Despite the turn of events, Rogers was upbeat when reached Friday afternoon by phone. Rogers lives in Chandler, Arizona with his family.

“I wasn’t as sharp as I wanted to be,” said Rogers, who was selected by the Milwaukee Brewers with the fifth overall pick in the 2004 draft out of Mt. Ararat High in Topsham. Milwaukee gave Rogers a reported $2.2 million to sign, just days after his graduation.

“I wished I had made more of the opportunity,” said Rogers of his latest comeback attempt.

“Physically, I felt great. My velocity was back. I hit 98 mph. They wanted me as a short reliever, a one-inning pitcher, and I’m used to being a starter. It was tough making the adjustment from being a starter to a reliever,” he said.

Rogers is still hopeful of being picked up by another major league team.

“I’m still waiting to hear back from some other teams,” he said.

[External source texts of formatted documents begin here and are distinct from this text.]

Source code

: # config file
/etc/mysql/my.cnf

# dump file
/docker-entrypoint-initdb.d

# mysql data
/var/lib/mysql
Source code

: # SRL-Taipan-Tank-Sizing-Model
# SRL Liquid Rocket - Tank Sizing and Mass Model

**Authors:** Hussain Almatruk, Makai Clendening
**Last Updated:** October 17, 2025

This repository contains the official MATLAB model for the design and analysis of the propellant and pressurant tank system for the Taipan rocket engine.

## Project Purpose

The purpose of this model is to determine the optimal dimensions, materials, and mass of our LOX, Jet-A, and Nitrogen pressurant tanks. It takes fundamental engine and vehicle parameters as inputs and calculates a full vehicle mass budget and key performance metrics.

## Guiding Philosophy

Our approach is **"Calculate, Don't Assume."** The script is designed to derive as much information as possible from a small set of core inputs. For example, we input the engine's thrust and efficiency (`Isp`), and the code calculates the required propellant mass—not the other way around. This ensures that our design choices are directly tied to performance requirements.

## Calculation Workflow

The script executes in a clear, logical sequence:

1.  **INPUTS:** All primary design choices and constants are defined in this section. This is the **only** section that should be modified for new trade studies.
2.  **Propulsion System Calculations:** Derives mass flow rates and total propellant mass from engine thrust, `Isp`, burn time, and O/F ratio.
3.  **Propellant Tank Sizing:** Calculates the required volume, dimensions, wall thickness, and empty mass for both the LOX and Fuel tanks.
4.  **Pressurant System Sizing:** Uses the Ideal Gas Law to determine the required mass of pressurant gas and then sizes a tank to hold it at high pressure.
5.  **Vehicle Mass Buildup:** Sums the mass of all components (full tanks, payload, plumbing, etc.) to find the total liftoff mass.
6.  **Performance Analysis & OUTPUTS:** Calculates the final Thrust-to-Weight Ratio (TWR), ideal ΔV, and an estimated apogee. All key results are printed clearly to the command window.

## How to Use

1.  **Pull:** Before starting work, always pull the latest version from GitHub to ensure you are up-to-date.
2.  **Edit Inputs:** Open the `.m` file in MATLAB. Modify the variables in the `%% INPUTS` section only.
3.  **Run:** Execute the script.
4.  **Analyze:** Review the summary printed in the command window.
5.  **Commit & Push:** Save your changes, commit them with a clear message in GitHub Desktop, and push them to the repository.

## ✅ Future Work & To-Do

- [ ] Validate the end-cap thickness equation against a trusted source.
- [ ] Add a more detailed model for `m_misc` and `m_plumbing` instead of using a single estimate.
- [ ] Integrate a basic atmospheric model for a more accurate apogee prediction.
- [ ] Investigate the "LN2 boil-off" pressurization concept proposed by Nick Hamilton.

Rogers said if he doesn’t hear back before too long, he will play independent league ball like he did last summer for the Lancaster, Pa. Barnstormers in the Atlantic League of Professional Baseball Teams.

“I’m not sure exactly where, but it will either with Lancaster or the Long Island Ducks. I have to go where the best opportunity is. I’m looking forward to it. I will be back as a starter,” he said.

Rogers worked out with Bill Swift, the South Portland native, before being signed by the Rangers. Swift, who pitched a combined 13 seasons in the major leagues with the Seattle Mariners, Colorado Rockies and the San Francisco Giants, is the baseball coach at Arizona Christian University in Phoenix. Swift went 21-8 for the Giants in 1993 and finished with a career record of 94-78.

Rogers said the workouts with Swift helped.

“Looking back on it, I was the best prepared I’ve been,” said Rogers.

He worked two-thirds of an inning with the major league club this spring. Rogers faced five batters, allowed one hit and struck out one. The rest of Rogers’ work was in the minor league camp.

“I only got to throw five innings. One time, it rained on my day to pitch,” he said.

Rogers has battled shoulder problems most of his professional career, but is feeling fine now. He’s looking to regain his pitching form from the 2012 season when he started seven games for the Brewers and had a 3-1 record. He pitched 39 innings, striking out 41. He was the power pitcher the Brewers envisoned him to be when they drafted him. Two seasons before, Rogers made his big league debut. That season, he pitched in four games with two starts and didn’t have a record. He pitched a total of 10 innings and struck out 11.

Rogers is determined to return to the big leagues, and at 29, feels he still has plenty of gas left in the tank.

Last year playing for the Barnstormers, Rogers said: “I love baseball. If I’m healthy, you’d have to put me in handcuffs and drag me away before I stop.”